::: Task inputs

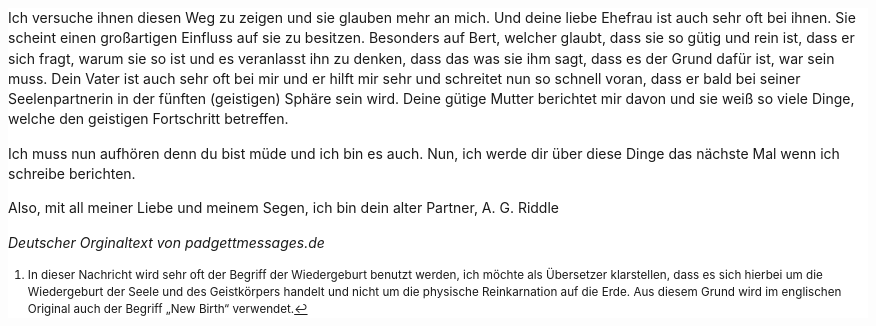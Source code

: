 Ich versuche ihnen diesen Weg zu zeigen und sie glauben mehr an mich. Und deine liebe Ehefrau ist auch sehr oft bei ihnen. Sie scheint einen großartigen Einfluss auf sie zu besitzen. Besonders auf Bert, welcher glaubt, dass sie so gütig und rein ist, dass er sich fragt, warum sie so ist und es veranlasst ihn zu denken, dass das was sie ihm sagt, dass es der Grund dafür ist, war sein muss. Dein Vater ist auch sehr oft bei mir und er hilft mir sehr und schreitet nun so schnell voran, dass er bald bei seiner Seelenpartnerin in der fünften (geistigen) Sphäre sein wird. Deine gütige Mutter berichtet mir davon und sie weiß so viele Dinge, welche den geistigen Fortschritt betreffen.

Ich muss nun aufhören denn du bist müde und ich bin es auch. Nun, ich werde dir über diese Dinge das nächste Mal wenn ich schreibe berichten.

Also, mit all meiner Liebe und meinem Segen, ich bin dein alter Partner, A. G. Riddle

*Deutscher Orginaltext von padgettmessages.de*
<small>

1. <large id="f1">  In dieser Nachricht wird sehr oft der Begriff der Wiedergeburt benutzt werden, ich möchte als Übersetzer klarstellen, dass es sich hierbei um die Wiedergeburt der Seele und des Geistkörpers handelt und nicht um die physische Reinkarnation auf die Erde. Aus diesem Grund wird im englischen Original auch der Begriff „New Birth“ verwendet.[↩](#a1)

::::::
::: Task inputs

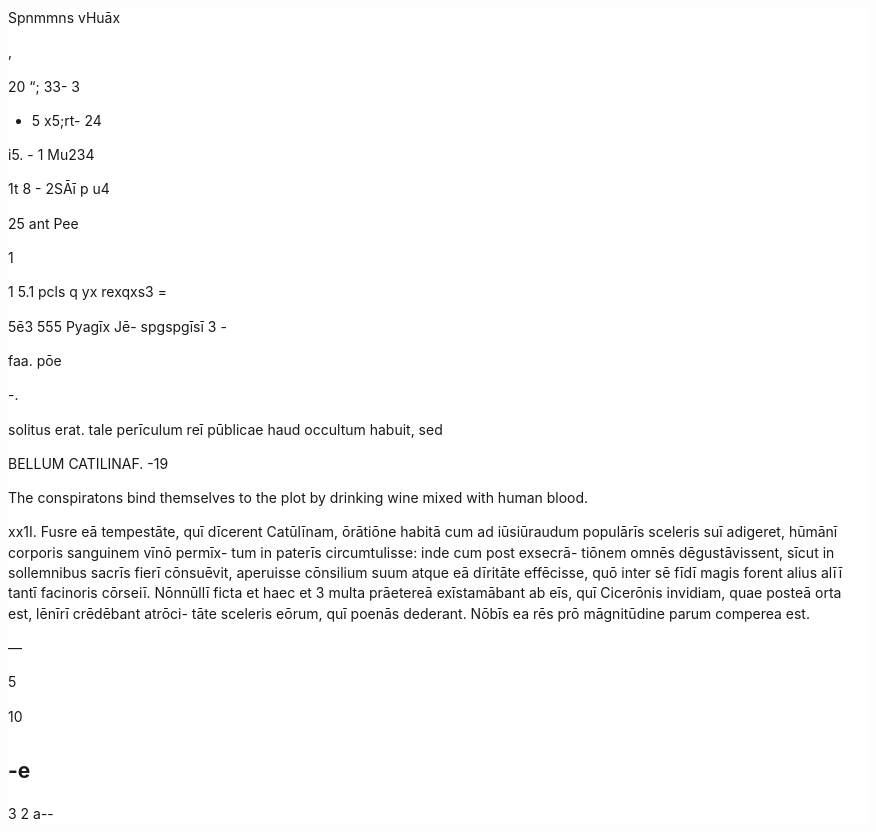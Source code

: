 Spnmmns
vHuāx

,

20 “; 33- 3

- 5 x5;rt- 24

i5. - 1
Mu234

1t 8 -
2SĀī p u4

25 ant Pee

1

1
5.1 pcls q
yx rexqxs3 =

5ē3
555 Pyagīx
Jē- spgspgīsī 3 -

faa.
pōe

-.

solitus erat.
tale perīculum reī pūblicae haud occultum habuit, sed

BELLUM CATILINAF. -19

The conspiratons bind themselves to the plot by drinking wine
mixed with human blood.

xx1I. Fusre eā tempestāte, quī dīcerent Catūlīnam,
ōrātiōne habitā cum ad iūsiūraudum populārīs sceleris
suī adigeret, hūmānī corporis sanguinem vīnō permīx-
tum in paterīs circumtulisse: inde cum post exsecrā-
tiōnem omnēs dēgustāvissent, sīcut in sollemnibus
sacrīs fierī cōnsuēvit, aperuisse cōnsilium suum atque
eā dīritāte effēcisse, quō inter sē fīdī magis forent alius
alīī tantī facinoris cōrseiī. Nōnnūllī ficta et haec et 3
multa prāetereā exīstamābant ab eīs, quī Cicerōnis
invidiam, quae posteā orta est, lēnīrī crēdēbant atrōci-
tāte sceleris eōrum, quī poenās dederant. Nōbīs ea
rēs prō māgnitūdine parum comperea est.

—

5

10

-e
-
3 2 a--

::::::

How to complete this task ▸ Using the records above, copy every line that has the word "sich" in it.

Exercise result ▸
: Ich versuche ihnen diesen Weg zu zeigen und sie glauben mehr an mich. Und deine liebe Ehefrau ist auch sehr oft bei ihnen. Sie scheint einen großartigen Einfluss auf sie zu besitzen. Besonders auf Bert, welcher glaubt, dass sie so gütig und rein ist, dass er sich fragt, warum sie so ist und es veranlasst ihn zu denken, dass das was sie ihm sagt, dass es der Grund dafür ist, war sein muss. Dein Vater ist auch sehr oft bei mir und er hilft mir sehr und schreitet nun so schnell voran, dass er bald bei seiner Seelenpartnerin in der fünften (geistigen) Sphäre sein wird. Deine gütige Mutter berichtet mir davon und sie weiß so viele Dinge, welche den geistigen Fortschritt betreffen.
1. <large id="f1">  In dieser Nachricht wird sehr oft der Begriff der Wiedergeburt benutzt werden, ich möchte als Übersetzer klarstellen, dass es sich hierbei um die Wiedergeburt der Seele und des Geistkörpers handelt und nicht um die physische Reinkarnation auf die Erde. Aus diesem Grund wird im englischen Original auch der Begriff „New Birth“ verwendet.[↩](#a1)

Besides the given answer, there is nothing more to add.